Based on the tagging you set up, four clicks on answer “A” would return result “A.”

When there is an even number of questions, in the event of a tie (i.e., the user clicks “A” twice and “B” twice), the result will be based on the alphabetical sequence of the value tags, so value:a would win over value:b.

In other words, if 50% of the answer values were “A” and 50% were “B,” result “A” would be shown since “A” is first in the alphabet.

Keep this in mind if you want a certain result to display in the event of a tie.

Step 3: Create and Tag Answer Hotspots, Add Click Interactions

• Next, create a hotspot over each answer choice.

• After the hotspots have been created, add the appropriate tags to them within the SDK Panel, and the necessary click interaction to show the next question.

• With the SDK Panel open, select the hotspot you want to work with and add the following tags within the Enter Tag field beneath the SDK ID (press Enter/Return to add each tag):

answer - This identifies the hotspot as an answer.

(Pro Tip: All answers must have the answer tag, so to save time, you can select all answer hotspots and add this tag to all of them at the same time.)

value:x - In this tag, x is the value assigned to the question, or in other words, which option was selected. For example, if this was answer “C” you would use value:c as the tag.

question:x - This tag defines the question the answer belongs to. In this case, x identifies the layer/folder that the question is on. If this was question 1, the tag would be question:1.

• While the hotspot is selected, add the On Click interaction to hide the current question and show the next question.

• The final question’s answer hotspots will have the same tags as listed above, but with the addition of the tag goto:results on each hotspot.

You only need to add an On Click > Hide interaction to hide the final question – the goto:results tag takes care of showing the appropriate result layer folder, but you can use an On Hover interaction to boost the style and user experience.

Analytics Note: Since the hotspots created for the quiz plugin only trigger SDK commands, Click and/or Hover are NOT sent to Ceros Analytics, Google Analytics, Google Tag Manager, or any other analytics platform via the Universal Analytics feature because typically there is no interaction added to the hotspot. You could of course have a setup where clicking on an answer choice triggers a pop-up, etc., but if you do not have something like that, to work around this, there would need to be a Click and/or Hover interaction added to the answer choice hotspots if you want them to be tracked. It can be anything, i.e., toggling the visibility of a shape that exists off the canvas.

Step 4: Create, Tag, and Add Click Interactions to Results Hotspots

• After all the answer hotspots are created and tagged, create a hotspot for each result you would like displayed.

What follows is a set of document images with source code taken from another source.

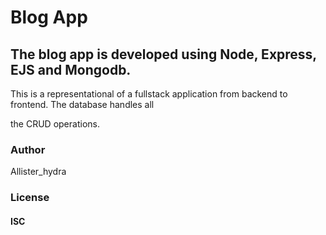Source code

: # Blog App

## The blog app is developed using Node, Express, EJS and Mongodb.

This is a representational of a fullstack application from backend to frontend. The database handles all

the CRUD operations.

### Author

Allister_hydra

### License

#### ISC
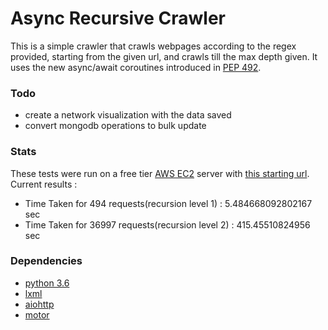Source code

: # Async Recursive Crawler

This is a simple crawler that crawls webpages according to the regex provided, starting from the given url, and crawls till the max depth given. It uses the new async/await coroutines introduced in [PEP 492](https://www.python.org/dev/peps/pep-0492/). 

### Todo
- create a network visualization with the data saved
- convert mongodb operations to bulk update

### Stats
These tests were run on a free tier [AWS EC2](https://aws.amazon.com/ec2/) server with [this starting url](https://en.wikipedia.org/wiki/Python_(programming_language)).
<br>Current results :

- Time Taken for 494 requests(recursion level 1) : 5.484668092802167 sec
- Time Taken for 36997 requests(recursion level 2) : 415.45510824956 sec

### Dependencies

- [python 3.6](https://www.python.org/downloads/release/python-360/)
- [lxml](http://lxml.de/)
- [aiohttp](http://aiohttp.readthedocs.io/en/stable/)
- [motor](https://motor.readthedocs.io/en/stable/)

These hotspots will reveal each result's assets through an On Click interaction.

• Add the “On Click” interaction to each of these result hotspots where the “On Click” interaction will display the result. Typically this will be done by “showing” a hidden layer folder.

• In addition to the “On Click” interactions, add the two following tags to the results hotspots:

results - This identifies the hotspot as a trigger to show a result layer/folder

A tag to define the value the result hotspot represents - For example if the hotspot takes users to result “D", add d as the tag.

These hotspots can exist off the canvas to prevent users from clicking them, but must not be hidden in the Layers panel.

Step 5: Option to Reset the Quiz and Start Over

• To reset the quiz, add a hotspot with the tags answer and quiz-reset to a button (i.e., a square shape and a hotspot) within each result layer folder. 

• This hotspot will also need two On Click interactions applied to it, one to hide the current result layer and one to show the start quiz assets.